Combine these building blocks to describe almost any column-based log format.

Example Log Format¶

Let's start with a simple application log:

ERROR api Connection failed
INFO  db  Query executed
WARN  api Slow response time

Each line has three whitespace-delimited fields: level, service, message.

Step 2: Basic Whitespace-Delimited Parsing¶

For whitespace-delimited fields, just list the field names:

CommandOutput

kelora -f 'cols:ts(2) level *msg' examples/cols_fixed.log -n 3

kelora -f 'cols:ts(2) level *msg' examples/cols_fixed.log -n 3

ts='2024-01-15 10:00:00' level='INFO' msg='server  Application started successfully\n'
ts='2024-01-15 10:00:05' level='DEBUG' msg='config  Loading configuration from file\n'
ts='2024-01-15 10:00:10' level='WARN' msg='memory  Memory usage at 85% threshold\n'

How it works:

level - First whitespace-delimited column
service - Second column
message - Third column

Step 3: Combining Multiple Columns¶

Sometimes a field spans more than one column.
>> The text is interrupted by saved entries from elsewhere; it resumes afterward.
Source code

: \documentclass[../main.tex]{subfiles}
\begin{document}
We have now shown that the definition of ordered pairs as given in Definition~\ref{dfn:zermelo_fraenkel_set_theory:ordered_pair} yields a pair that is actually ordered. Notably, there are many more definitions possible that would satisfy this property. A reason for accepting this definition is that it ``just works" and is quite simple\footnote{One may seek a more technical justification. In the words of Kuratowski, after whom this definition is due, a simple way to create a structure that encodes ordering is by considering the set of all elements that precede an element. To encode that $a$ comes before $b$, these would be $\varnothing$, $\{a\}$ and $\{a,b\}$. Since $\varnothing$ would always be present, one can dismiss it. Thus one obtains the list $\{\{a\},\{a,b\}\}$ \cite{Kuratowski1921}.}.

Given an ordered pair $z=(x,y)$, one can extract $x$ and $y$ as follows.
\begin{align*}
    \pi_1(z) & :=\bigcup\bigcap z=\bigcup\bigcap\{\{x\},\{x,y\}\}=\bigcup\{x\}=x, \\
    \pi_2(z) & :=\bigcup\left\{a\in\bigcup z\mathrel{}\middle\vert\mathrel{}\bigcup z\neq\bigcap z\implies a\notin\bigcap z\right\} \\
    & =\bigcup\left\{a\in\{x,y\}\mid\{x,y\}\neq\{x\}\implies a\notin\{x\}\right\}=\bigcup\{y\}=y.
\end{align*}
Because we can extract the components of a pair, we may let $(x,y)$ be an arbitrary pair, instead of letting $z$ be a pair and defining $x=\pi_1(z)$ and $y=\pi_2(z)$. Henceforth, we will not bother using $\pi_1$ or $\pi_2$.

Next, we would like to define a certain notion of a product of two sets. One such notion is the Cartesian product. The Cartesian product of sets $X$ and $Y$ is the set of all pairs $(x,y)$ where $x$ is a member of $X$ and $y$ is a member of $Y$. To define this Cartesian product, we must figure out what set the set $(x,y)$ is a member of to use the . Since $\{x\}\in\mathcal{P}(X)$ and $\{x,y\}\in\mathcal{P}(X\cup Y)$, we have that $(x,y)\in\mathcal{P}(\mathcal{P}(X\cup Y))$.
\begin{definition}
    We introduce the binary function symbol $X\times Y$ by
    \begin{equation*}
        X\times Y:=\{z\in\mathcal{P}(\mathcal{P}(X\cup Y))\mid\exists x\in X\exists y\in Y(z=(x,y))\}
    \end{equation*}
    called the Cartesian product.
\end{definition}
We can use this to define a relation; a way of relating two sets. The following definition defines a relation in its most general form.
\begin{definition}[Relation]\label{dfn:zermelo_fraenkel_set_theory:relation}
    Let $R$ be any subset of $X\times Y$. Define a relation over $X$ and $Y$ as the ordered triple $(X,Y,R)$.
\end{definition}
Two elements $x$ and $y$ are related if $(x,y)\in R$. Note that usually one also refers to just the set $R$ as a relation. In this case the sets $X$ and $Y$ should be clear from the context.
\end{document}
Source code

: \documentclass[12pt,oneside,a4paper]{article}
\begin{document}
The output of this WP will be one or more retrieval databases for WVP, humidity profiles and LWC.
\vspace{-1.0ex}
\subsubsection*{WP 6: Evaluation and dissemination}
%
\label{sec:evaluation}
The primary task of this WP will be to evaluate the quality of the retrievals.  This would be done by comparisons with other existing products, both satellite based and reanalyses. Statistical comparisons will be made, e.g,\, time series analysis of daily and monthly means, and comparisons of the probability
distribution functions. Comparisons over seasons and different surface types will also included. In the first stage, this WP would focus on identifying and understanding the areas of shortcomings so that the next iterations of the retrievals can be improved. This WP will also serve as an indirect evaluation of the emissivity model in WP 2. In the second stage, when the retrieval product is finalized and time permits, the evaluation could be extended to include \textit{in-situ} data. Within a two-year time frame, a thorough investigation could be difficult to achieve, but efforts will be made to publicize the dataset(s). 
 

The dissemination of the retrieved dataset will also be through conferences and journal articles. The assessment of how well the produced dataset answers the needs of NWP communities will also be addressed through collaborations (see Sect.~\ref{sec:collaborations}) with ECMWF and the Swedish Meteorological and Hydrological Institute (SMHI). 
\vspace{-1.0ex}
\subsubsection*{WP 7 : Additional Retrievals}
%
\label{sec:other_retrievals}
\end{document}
Use the (N) suffix to join multiple tokens.

echo "2024-01-15 10:30:00 INFO Connection failed" | \
    kelora -f 'cols:timestamp(2) level *message'

How it works:

timestamp(2) - Consumes the first two columns (2024-01-15 and 10:30:00)
level - Third column
*message - Everything else in the line

Step 4: Adding Type Annotations¶

Convert fields to specific types using annotations:

echo "200 1234 0.123
404 5678 0.456
500 9012 0.789" | \
    kelora -f 'cols:status:int bytes:int response_time:float'

Supported types:

int - Integer (i64) conversion
float - Floating-point (f64) conversion
bool - Boolean conversion (true/false, yes/no, 1/0)
string - Explicitly keep as string (useful when mixing annotations)

After type conversion, you can use numeric operations immediately:

echo "200 1234 0.123" | \
    kelora -f 'cols:status:int bytes:int response_time:float' \
    --filter 'e.status >= 400'

Step 5: Handling Timestamps¶

Kelora automatically looks for common timestamp field names such as timestamp, ts, or time. You can also point it at a specific field with --ts-field and describe the format with --ts-format when needed.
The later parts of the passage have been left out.